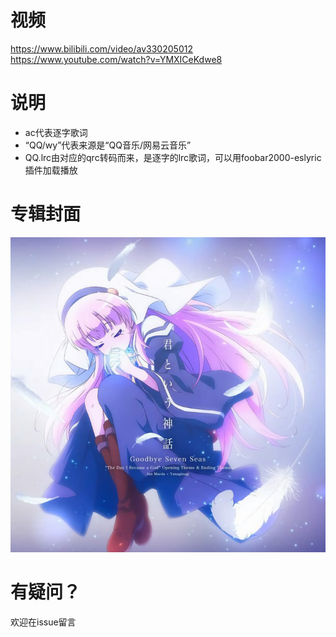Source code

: # 视频
https://www.bilibili.com/video/av330205012
https://www.youtube.com/watch?v=YMXICeKdwe8
# 说明
- ac代表逐字歌词
- “QQ/wy”代表来源是“QQ音乐/网易云音乐”
- QQ.lrc由对应的qrc转码而来，是逐字的lrc歌词，可以用foobar2000-eslyric插件加载播放
# 专辑封面
![avatar](perface.png)
# 有疑问？
欢迎在issue留言
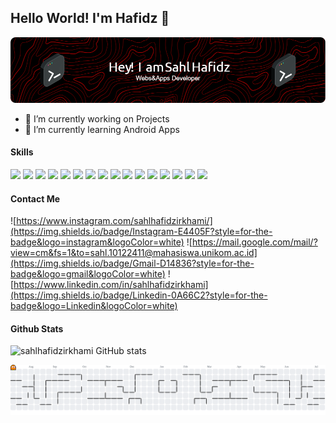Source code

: ## Hello World! I'm Hafidz 👋

![hafidz](/github-header-image.png)

<!--
**sahlhafidzirkhami/sahlhafidzirkhami** is a ✨ _special_ ✨ repository because its `README.md` (this file) appears on your GitHub profile.

Here are some ideas to get you started:

- 🔭 I’m currently working on ...
- 🌱 I’m currently learning ...
- 👯 I’m looking to collaborate on ...
- 🤔 I’m looking for help with ...
- 💬 Ask me about ...
- 📫 How to reach me: ...
- 😄 Pronouns: ...
- ⚡ Fun fact: ...
-->

- 🔭 I’m currently working on Projects
- 🌱 I’m currently learning Android Apps

#### Skills

<img src = "https://img.shields.io/badge/HTML5-E34F26?style=for-the-badge&logo=html5&logoColor=white" /> <img src = "https://img.shields.io/badge/CSS3-1572B6?style=for-the-badge&logo=css3&logoColor=white" /> <img src = "https://img.shields.io/badge/JavaScript-F7DF1E?style=for-the-badge&logo=javascript&logoColor=black" /> <img src = "https://img.shields.io/badge/MySQL-005C84?style=for-the-badge&logo=mysql&logoColor=white" /> <img src = "https://img.shields.io/badge/React-20232A?style=for-the-badge&logo=react&logoColor=61DAFB"/> <img src = "https://img.shields.io/badge/Express%20js-000000?style=for-the-badge&logo=express&logoColor=white" /> <img src = "https://img.shields.io/badge/JWT-000000?style=for-the-badge&logo=JSON%20web%20tokens&logoColor=white"/> <img src = "https://img.shields.io/badge/next%20js-000000?style=for-the-badge&logo=nextdotjs&logoColor=white"/> <img src = "https://img.shields.io/badge/Node%20js-339933?style=for-the-badge&logo=nodedotjs&logoColor=white"/> <img src = "https://img.shields.io/badge/Postman-FF6C37?style=for-the-badge&logo=Postman&logoColor=white"/> <img src = "https://img.shields.io/badge/Tailwind_CSS-38B2AC?style=for-the-badge&logo=tailwind-css&logoColor=white"/> <img src = "https://img.shields.io/badge/Ant%20Design-1890FF?style=for-the-badge&logo=antdesign&logoColor=white"/> <img src = "https://img.shields.io/badge/Bootstrap-563D7C?style=for-the-badge&logo=bootstrap&logoColor=white"/> <img src = "https://img.shields.io/badge/Kotlin-B125EA?style=for-the-badge&logo=kotlin&logoColor=white"/> <img src = "https://img.shields.io/badge/VSCode-0078D4?style=for-the-badge&logo=visual%20studio%20code&logoColor=white"> <img src  = "https://img.shields.io/badge/Android_Studio-3DDC84?style=for-the-badge&logo=android-studio&logoColor=white"/>

#### Contact Me

![https://www.instagram.com/sahlhafidzirkhami/](https://img.shields.io/badge/Instagram-E4405F?style=for-the-badge&logo=instagram&logoColor=white) ![https://mail.google.com/mail/?view=cm&fs=1&to=sahl.10122411@mahasiswa.unikom.ac.id](https://img.shields.io/badge/Gmail-D14836?style=for-the-badge&logo=gmail&logoColor=white) ![https://www.linkedin.com/in/sahlhafidzirkhami](https://img.shields.io/badge/Linkedin-0A66C2?style=for-the-badge&logo=Linkedin&logoColor=white)

#### Github Stats

![sahlhafidzirkhami GitHub stats](https://github-readme-stats.vercel.app/api?username=sahlhafidzirkhami&show_icons=true&theme=transparent)

<picture>
  <source media="(prefers-color-scheme: dark)" srcset="https://raw.githubusercontent.com/sahlhafidzirkhami/sahlhafidzirkhami/output/pacman-contribution-graph-dark.svg">
  <source media="(prefers-color-scheme: light)" srcset="https://raw.githubusercontent.com/sahlhafidzirkhami/sahlhafidzirkhami/output/pacman-contribution-graph.svg">
  <img alt="pacman contribution graph" src="https://raw.githubusercontent.com/sahlhafidzirkhami/sahlhafidzirkhami/output/pacman-contribution-graph.svg">
</picture>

● ● ● ● ●

● Task objective:
The lines from the one containing "#### Github Stats" through the last line of the records are to be transcribed exactly, with nothing else added.

● Solved exercise:
#### Github Stats

![sahlhafidzirkhami GitHub stats](https://github-readme-stats.vercel.app/api?username=sahlhafidzirkhami&show_icons=true&theme=transparent)

<picture>
  <source media="(prefers-color-scheme: dark)" srcset="https://raw.githubusercontent.com/sahlhafidzirkhami/sahlhafidzirkhami/output/pacman-contribution-graph-dark.svg">
  <source media="(prefers-color-scheme: light)" srcset="https://raw.githubusercontent.com/sahlhafidzirkhami/sahlhafidzirkhami/output/pacman-contribution-graph.svg">
  <img alt="pacman contribution graph" src="https://raw.githubusercontent.com/sahlhafidzirkhami/sahlhafidzirkhami/output/pacman-contribution-graph.svg">
</picture>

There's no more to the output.